Stored data
# # # # #
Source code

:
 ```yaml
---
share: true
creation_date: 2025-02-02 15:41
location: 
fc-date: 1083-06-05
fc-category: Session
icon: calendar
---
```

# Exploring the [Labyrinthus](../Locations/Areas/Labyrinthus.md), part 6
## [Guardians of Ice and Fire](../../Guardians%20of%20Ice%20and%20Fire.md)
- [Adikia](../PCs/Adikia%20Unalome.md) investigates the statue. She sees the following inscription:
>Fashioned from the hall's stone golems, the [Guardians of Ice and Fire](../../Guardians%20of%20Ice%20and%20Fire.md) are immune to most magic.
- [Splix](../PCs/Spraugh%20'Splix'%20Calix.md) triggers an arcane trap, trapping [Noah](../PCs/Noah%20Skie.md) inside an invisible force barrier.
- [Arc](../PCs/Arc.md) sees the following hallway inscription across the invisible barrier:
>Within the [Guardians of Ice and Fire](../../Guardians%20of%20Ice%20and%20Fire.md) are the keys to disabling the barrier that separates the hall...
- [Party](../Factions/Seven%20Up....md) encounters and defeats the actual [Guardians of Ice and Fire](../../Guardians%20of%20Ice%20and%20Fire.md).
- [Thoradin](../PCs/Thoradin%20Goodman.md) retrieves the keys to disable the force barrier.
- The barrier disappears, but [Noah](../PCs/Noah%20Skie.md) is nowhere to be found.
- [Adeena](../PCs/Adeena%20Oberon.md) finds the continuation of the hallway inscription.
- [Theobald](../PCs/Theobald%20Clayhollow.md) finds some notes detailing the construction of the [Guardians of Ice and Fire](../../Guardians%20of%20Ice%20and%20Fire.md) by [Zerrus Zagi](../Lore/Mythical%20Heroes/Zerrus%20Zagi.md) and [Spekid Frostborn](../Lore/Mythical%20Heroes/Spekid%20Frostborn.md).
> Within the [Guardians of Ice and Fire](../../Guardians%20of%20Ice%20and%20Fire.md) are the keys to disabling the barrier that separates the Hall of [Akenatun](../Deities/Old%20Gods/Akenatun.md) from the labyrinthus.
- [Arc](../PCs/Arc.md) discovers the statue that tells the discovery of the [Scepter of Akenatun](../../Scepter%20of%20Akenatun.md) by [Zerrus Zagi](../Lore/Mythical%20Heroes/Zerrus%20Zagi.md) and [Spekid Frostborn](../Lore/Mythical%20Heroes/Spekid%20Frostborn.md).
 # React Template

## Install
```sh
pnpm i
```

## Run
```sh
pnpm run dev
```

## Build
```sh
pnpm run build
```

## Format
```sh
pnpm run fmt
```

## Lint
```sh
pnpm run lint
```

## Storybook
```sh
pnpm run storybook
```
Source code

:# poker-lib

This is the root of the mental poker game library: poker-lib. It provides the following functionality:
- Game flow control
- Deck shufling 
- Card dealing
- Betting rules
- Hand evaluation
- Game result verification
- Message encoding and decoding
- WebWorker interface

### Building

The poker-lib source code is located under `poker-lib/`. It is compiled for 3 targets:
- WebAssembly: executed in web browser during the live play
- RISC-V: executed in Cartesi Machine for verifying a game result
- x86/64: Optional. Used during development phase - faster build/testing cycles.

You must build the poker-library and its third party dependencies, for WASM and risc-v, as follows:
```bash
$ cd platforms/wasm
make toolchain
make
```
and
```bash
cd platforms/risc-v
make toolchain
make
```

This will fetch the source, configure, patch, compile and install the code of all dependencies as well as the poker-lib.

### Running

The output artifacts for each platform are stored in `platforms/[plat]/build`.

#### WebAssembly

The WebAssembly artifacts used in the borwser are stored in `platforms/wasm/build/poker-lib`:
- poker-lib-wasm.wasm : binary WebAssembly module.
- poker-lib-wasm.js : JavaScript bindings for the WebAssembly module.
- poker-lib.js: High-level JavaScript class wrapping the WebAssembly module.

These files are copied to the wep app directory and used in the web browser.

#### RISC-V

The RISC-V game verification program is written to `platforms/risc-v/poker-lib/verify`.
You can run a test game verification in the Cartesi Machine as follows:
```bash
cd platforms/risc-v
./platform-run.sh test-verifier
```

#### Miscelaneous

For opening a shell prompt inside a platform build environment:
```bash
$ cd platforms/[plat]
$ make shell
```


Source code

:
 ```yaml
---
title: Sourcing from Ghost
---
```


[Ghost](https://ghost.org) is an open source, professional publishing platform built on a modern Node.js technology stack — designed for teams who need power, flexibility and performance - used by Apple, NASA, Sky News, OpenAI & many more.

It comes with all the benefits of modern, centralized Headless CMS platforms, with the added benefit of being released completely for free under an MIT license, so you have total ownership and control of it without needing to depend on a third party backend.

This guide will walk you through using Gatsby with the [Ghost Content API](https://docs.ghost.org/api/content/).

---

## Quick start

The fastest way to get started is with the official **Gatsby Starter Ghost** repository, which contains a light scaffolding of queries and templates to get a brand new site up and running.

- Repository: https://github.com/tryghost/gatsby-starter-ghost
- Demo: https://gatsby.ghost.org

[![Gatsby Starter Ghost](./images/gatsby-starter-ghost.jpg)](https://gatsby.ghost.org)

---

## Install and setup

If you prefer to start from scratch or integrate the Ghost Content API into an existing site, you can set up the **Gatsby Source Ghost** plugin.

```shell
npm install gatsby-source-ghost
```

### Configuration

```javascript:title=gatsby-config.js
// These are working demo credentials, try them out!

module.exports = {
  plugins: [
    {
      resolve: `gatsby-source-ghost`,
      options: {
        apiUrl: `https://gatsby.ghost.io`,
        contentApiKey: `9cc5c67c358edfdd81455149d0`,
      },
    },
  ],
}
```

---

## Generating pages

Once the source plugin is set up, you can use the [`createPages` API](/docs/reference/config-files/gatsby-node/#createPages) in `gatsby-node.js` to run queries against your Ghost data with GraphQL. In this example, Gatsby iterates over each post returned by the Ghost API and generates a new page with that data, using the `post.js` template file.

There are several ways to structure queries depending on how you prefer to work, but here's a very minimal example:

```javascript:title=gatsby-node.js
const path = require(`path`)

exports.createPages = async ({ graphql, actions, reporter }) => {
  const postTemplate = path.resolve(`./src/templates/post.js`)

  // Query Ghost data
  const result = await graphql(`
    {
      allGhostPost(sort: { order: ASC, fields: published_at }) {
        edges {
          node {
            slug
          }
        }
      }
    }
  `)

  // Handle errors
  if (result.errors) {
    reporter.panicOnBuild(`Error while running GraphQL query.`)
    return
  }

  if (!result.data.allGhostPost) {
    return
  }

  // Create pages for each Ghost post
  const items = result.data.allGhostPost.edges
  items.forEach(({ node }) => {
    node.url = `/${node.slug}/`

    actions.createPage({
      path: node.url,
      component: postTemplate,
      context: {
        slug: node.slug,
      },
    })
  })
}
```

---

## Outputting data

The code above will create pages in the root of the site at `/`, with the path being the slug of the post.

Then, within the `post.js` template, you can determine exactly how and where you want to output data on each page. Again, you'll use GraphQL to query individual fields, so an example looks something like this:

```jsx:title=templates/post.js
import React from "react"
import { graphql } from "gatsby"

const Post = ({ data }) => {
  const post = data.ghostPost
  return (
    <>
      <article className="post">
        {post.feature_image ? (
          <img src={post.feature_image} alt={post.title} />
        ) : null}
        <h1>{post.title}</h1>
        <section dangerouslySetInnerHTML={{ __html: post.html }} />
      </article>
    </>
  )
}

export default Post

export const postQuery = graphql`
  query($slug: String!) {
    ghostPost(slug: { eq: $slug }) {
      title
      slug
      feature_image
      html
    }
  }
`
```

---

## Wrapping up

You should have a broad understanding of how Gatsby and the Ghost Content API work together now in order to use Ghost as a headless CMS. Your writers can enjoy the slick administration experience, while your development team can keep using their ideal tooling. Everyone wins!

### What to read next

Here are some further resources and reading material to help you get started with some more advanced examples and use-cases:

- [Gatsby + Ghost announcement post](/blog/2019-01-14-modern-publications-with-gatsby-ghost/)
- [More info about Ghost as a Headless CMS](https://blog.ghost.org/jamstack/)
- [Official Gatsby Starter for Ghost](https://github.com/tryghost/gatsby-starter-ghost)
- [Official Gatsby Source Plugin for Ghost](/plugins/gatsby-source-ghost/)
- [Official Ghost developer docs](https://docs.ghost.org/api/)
# # # # #
About this task: One stretch of the lines above is wanted, from the line that contains "The poker-lib source" through the line that contains "- x86/64: Optional.". Output it exactly.

Answer box:
The poker-lib source code is located under `poker-lib/`. It is compiled for 3 targets:
- WebAssembly: executed in web browser during the live play
- RISC-V: executed in Cartesi Machine for verifying a game result
- x86/64: Optional. Used during development phase - faster build/testing cycles.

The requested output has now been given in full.